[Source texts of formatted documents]
╭──

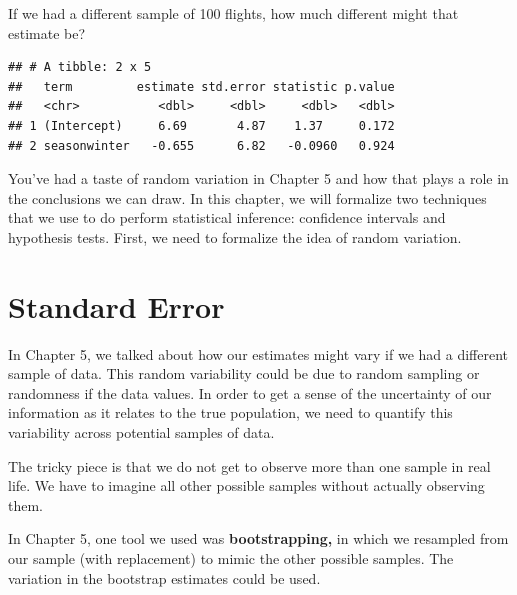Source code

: \documentclass[
]{book}
\newenvironment{Shaded}{\begin{snugshade}}{\end{snugshade}}
\newcommand{\KeywordTok}[1]{\textcolor[rgb]{0.13,0.29,0.53}{\textbf{#1}}}
\newcommand{\NormalTok}[1]{#1}
\newcommand{\OperatorTok}[1]{\textcolor[rgb]{0.81,0.36,0.00}{\textbf{#1}}}
\newcommand{\StringTok}[1]{\textcolor[rgb]{0.31,0.60,0.02}{#1}}
\begin{document}
If we had a different sample of 100 flights, how much different might that estimate be?

\begin{Shaded}
\end{Shaded}

\begin{verbatim}
## # A tibble: 2 x 5
##   term         estimate std.error statistic p.value
##   <chr>           <dbl>     <dbl>     <dbl>   <dbl>
## 1 (Intercept)     6.69       4.87    1.37     0.172
## 2 seasonwinter   -0.655      6.82   -0.0960   0.924
\end{verbatim}

You've had a taste of random variation in Chapter 5 and how that plays a role in the conclusions we can draw. In this chapter, we will formalize two techniques that we use to do perform statistical inference: confidence intervals and hypothesis tests. First, we need to formalize the idea of random variation.

\hypertarget{standard-error}{%
\section{Standard Error}\label{standard-error}}

In Chapter 5, we talked about how our estimates might vary if we had a different sample of data. This random variability could be due to random sampling or randomness if the data values. In order to get a sense of the uncertainty of our information as it relates to the true population, we need to quantify this variability across potential samples of data.

The tricky piece is that we do not get to observe more than one sample in real life. We have to imagine all other possible samples without actually observing them.

In Chapter 5, one tool we used was \textbf{bootstrapping,} in which we resampled from our sample (with replacement) to mimic the other possible samples. The variation in the bootstrap estimates could be used.
\end{document}
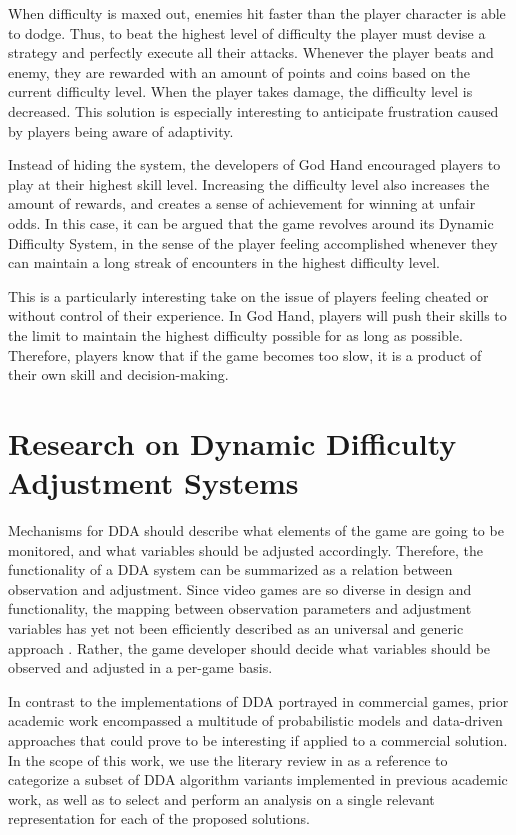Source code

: When difficulty is maxed out, enemies hit faster than the player character is able to dodge. Thus, to beat the highest level of difficulty the player must devise a strategy and perfectly execute all their attacks. Whenever the player beats and enemy, they are rewarded with an amount of points and coins based on the current difficulty level. When the player takes damage, the difficulty level is decreased. This solution is especially interesting to anticipate frustration caused by players being aware of adaptivity. 

Instead of hiding the system, the developers of God Hand encouraged players to play at their highest skill level. Increasing the difficulty level also increases the amount of rewards, and creates a sense of achievement for winning at unfair odds. In this case, it can be argued that the game revolves around its Dynamic Difficulty System, in the sense of the player feeling accomplished whenever they can maintain a long streak of encounters in the highest difficulty level. 

This is a particularly interesting take on the issue of players feeling cheated or without control of their experience. In God Hand, players will push their skills to the limit to maintain the highest difficulty possible for as long as possible. Therefore, players know that if the game becomes too slow, it is a product of their own skill and decision-making.

\section{Research on Dynamic Difficulty Adjustment Systems}

Mechanisms for DDA should describe what elements of the game are going to be monitored, and what variables should be adjusted accordingly. Therefore, the functionality of a DDA system can be summarized as a relation between observation and adjustment. Since video games are so diverse in design and functionality, the mapping between observation parameters and adjustment variables has yet not been efficiently described as an universal and generic approach \cite{PHD_DynamicDifficultyAdjustment}. Rather, the game developer should decide what variables should be observed and adjusted in a per-game basis.

In contrast to the implementations of DDA portrayed in commercial games, prior academic work encompassed a multitude of probabilistic models and data-driven approaches that could prove to be interesting if applied to a commercial solution. In the scope of this work, we use the literary review in \cite{article_ddareview} as a reference to categorize a subset of DDA algorithm variants implemented in previous academic work, as well as to select and perform an analysis on a single relevant representation for each of the proposed solutions.

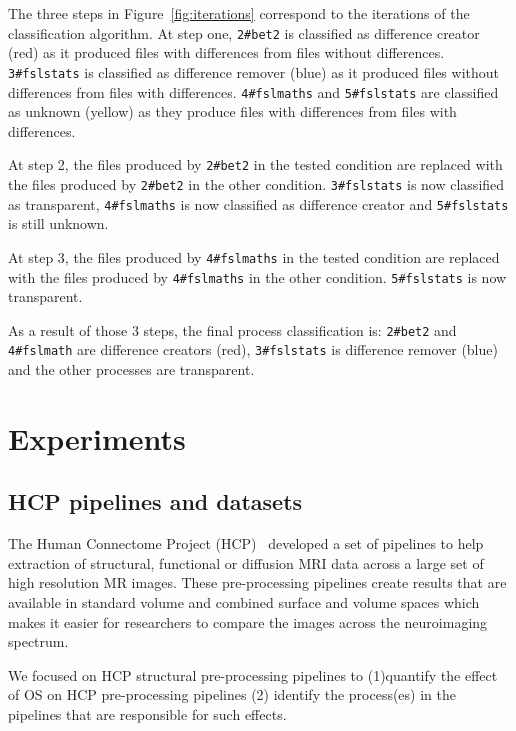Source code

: \documentclass[a4paper,num-refs]{oup-contemporary}
\begin{document}
The three steps in Figure~\ref{fig:iterations} correspond to the 
iterations of the classification algorithm. At step one, \texttt{2\#bet2} 
is classified as difference creator (red) as it produced files with differences 
from files without differences. \texttt{3\#fslstats} is classified as difference  
remover (blue) as it produced files without differences from files with 
differences. \texttt{4\#fslmaths} and \texttt{5\#fslstats} are classified as 
unknown (yellow) as they produce files with differences from files with 
differences.

At step 2, the files produced by \texttt{2\#bet2} in the tested 
condition are replaced with the files produced by \texttt{2\#bet2} in 
the other condition. \texttt{3\#fslstats} is now classified as 
transparent, \texttt{4\#fslmaths} is now classified as difference creator 
and \texttt{5\#fslstats} is still unknown.

At step 3, the files produced by \texttt{4\#fslmaths} in the tested 
condition are replaced with the files produced by \texttt{4\#fslmaths} 
in the other condition. \texttt{5\#fslstats} is now transparent.
 
As a result of those 3 steps, the final process classification is: 
\texttt{2\#bet2} and \texttt{4\#fslmath} are difference creators (red), 
\texttt{3\#fslstats} is difference remover (blue) and the other processes 
are transparent.


\section{Experiments}

\subsection{HCP pipelines and datasets}

The Human Connectome Project (HCP)~\cite{glasser2013minimal} developed 
a set of pipelines to help extraction of structural, functional or 
diffusion MRI data across a large set of high resolution MR images. 
These pre-processing pipelines create results that are available in 
standard volume and combined surface and volume spaces which makes it 
easier for researchers to compare the images across the neuroimaging 
spectrum. 

We focused on HCP structural pre-processing pipelines to (1)quantify 
the effect of OS on HCP pre-processing pipelines (2) identify the 
process(es) in the pipelines that are responsible for such effects.
\end{document}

╰──

Task requirements: Of the entries above, repeat exactly the lines between the line with "This is a particularly" and the line with "Mechanisms for DDA", inclusive, and no others.

Result of this task:
This is a particularly interesting take on the issue of players feeling cheated or without control of their experience. In God Hand, players will push their skills to the limit to maintain the highest difficulty possible for as long as possible. Therefore, players know that if the game becomes too slow, it is a product of their own skill and decision-making.

\section{Research on Dynamic Difficulty Adjustment Systems}

Mechanisms for DDA should describe what elements of the game are going to be monitored, and what variables should be adjusted accordingly. Therefore, the functionality of a DDA system can be summarized as a relation between observation and adjustment. Since video games are so diverse in design and functionality, the mapping between observation parameters and adjustment variables has yet not been efficiently described as an universal and generic approach \cite{PHD_DynamicDifficultyAdjustment}. Rather, the game developer should decide what variables should be observed and adjusted in a per-game basis.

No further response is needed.